I really feel like my ancestors are watching over me and have a plan for me, because usually the manufacturer comes to me with a request. What appeals to me about these collaborations is that Aboriginal art spontaneously ends up with people who normally wouldn’t be interested in indigenous art and who unknowingly make a connection with my culture. That is very beautiful. It is relatively new for Aboriginal artists to have so many possibilities. In the past, Aboriginal art was not taken seriously, but now Aboriginal artists are respected and recognised for their talent.

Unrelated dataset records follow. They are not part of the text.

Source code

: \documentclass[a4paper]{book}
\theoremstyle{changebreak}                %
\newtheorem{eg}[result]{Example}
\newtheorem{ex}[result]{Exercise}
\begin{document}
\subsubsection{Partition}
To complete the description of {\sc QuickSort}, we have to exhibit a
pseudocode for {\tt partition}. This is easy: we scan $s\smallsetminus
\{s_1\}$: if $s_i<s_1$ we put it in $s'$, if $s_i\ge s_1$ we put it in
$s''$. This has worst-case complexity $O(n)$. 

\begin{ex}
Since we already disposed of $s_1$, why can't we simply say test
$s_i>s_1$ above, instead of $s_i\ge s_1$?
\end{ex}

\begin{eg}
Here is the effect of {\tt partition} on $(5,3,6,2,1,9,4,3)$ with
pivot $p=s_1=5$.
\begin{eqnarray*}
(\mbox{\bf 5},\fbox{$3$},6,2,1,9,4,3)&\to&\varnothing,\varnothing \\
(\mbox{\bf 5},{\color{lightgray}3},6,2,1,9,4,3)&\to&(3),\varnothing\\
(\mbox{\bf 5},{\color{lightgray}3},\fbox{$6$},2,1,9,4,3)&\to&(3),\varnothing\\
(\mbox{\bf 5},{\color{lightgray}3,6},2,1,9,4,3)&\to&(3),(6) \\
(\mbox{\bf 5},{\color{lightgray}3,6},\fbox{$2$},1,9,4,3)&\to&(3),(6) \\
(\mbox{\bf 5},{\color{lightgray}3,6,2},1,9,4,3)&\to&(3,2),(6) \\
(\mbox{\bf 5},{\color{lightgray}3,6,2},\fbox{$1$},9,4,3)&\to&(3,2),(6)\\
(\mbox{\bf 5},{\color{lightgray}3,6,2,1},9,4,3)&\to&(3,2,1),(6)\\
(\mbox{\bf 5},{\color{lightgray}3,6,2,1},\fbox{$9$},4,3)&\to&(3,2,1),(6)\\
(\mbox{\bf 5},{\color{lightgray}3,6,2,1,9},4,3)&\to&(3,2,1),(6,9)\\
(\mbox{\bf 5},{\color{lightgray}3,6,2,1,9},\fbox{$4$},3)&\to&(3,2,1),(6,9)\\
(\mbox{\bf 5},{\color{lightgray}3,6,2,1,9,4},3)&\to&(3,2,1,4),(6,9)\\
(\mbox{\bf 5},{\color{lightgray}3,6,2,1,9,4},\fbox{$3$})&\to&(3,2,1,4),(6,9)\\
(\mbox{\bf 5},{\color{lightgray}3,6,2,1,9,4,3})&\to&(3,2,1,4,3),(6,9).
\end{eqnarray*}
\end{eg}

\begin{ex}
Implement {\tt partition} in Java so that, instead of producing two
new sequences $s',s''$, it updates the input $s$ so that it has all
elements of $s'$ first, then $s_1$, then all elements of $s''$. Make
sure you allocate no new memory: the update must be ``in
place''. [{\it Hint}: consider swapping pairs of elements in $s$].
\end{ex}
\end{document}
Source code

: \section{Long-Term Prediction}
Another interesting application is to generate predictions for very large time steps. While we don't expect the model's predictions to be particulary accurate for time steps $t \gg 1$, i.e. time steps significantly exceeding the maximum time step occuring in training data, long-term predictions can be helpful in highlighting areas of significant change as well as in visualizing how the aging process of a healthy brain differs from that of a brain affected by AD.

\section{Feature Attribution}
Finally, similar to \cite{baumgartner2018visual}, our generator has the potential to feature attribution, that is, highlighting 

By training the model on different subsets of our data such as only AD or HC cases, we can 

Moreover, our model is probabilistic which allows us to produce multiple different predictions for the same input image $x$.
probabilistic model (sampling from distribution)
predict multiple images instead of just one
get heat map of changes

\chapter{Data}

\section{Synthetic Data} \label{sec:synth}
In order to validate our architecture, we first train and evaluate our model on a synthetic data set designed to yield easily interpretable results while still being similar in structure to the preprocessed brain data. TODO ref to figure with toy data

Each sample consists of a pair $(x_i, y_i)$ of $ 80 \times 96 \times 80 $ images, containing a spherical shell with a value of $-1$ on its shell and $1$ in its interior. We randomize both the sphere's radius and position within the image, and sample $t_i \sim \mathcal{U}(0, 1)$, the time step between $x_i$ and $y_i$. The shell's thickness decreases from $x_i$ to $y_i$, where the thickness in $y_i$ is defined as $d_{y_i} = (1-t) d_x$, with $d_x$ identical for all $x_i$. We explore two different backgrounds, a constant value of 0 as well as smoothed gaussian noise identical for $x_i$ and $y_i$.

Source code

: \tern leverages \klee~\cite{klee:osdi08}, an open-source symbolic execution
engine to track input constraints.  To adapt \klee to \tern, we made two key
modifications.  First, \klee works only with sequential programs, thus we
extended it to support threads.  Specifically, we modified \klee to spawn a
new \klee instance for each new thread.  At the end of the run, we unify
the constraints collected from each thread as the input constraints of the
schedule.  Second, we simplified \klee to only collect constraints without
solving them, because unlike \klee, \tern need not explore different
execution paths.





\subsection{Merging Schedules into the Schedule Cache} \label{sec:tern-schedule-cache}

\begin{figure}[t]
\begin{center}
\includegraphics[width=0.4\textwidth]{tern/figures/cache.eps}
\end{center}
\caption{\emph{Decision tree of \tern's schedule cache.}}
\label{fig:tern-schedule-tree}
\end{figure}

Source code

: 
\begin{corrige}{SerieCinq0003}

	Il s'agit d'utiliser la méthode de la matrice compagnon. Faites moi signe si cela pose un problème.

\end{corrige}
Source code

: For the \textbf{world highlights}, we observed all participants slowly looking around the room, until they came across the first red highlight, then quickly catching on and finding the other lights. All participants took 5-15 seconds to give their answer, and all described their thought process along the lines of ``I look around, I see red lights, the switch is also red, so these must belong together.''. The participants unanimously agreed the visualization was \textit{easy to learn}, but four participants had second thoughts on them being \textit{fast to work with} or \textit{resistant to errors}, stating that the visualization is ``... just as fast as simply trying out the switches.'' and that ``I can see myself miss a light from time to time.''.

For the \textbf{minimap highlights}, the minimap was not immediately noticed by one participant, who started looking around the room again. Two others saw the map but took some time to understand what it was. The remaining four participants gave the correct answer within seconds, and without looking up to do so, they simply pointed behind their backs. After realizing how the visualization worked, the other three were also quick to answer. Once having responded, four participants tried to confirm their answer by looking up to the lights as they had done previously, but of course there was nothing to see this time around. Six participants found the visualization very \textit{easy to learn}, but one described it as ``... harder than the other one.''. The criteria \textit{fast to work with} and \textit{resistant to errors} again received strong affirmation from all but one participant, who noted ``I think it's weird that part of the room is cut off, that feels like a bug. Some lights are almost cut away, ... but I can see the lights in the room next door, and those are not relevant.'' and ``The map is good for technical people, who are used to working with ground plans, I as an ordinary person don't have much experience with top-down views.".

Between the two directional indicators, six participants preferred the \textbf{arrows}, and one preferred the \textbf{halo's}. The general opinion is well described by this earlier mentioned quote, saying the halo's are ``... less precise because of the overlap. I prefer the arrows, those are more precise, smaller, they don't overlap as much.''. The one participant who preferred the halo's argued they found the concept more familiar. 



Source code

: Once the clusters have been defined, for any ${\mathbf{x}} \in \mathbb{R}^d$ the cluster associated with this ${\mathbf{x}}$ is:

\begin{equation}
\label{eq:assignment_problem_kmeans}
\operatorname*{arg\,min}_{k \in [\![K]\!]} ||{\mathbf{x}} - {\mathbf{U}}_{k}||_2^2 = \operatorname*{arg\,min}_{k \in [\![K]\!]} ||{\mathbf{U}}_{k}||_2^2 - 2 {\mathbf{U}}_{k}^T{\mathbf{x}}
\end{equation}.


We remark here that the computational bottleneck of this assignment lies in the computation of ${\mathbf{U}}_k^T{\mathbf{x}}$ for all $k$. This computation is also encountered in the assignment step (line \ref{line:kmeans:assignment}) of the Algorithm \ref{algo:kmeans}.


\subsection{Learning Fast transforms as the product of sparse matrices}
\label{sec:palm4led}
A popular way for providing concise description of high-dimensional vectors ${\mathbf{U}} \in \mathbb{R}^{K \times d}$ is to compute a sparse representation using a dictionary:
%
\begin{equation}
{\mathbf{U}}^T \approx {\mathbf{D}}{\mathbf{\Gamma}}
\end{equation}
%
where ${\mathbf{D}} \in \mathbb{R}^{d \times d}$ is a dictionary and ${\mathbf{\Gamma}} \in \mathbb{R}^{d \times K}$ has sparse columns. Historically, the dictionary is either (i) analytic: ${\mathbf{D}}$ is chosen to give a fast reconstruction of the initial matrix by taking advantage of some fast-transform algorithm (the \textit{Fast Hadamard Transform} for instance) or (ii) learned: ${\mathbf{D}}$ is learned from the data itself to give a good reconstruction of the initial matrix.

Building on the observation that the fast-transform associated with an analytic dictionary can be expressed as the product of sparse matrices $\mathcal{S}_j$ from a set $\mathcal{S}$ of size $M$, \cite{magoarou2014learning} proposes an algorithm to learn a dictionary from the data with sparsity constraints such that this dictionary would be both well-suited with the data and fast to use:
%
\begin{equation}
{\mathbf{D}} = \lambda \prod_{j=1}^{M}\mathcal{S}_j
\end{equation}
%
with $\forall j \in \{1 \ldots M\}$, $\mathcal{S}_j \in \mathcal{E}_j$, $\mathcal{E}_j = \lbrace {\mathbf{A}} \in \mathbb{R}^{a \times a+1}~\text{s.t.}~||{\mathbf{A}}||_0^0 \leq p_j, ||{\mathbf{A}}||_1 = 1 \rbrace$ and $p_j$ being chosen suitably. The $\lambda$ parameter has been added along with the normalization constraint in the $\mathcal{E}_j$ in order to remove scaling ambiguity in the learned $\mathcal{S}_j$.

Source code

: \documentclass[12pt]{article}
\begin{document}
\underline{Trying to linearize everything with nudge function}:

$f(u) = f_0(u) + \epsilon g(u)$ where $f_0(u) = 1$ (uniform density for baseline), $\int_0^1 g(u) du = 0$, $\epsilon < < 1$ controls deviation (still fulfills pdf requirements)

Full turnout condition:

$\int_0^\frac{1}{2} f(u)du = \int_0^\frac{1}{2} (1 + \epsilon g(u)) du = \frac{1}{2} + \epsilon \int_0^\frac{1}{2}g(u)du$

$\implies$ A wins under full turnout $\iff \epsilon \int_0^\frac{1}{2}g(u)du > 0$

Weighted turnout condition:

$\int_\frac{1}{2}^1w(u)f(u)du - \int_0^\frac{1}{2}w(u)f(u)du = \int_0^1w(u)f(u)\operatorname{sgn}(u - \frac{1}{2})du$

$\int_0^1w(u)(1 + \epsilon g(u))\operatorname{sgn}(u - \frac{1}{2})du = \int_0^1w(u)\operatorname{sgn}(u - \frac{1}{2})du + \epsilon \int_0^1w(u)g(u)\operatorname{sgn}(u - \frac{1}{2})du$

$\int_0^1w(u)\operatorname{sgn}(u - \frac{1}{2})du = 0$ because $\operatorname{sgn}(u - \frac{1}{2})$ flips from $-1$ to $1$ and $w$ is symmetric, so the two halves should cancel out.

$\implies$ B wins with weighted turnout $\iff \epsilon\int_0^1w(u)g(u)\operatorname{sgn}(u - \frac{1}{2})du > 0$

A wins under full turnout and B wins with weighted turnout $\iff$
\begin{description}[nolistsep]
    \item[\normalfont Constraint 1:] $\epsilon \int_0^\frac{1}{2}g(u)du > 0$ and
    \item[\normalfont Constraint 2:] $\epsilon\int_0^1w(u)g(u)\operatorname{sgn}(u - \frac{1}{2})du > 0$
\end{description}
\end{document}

Do you live by a certain motto?

In my culture, everyone has a totem animal. My totem is a ‘willie wagtail bird’. It is a small, cheeky, black and white bird that is called the messenger. The white in its plumage stands for good news, the black for bad. Because the bird is my totem, I have an obligation to pass on news – whether it is good or bad. And not just news, but also knowledge. Nothing about our culture is written down. Aboriginal people were not allowed to learn to read and write by the white rulers, so all knowledge was passed on orally from generation to generation and that is still the case today. I learn so much from the Ngarrindjeri women in my community. We care for our elders and encourage them to share as much information as possible with us, the younger generation. I consider myself lucky that I am alive now, in a time when our communities are slowly gaining equality, and I really see it as my duty to pass on as much of our culture as possible to others. ♦

“I really feel like my ancestors are watching over me and have a plan for me.”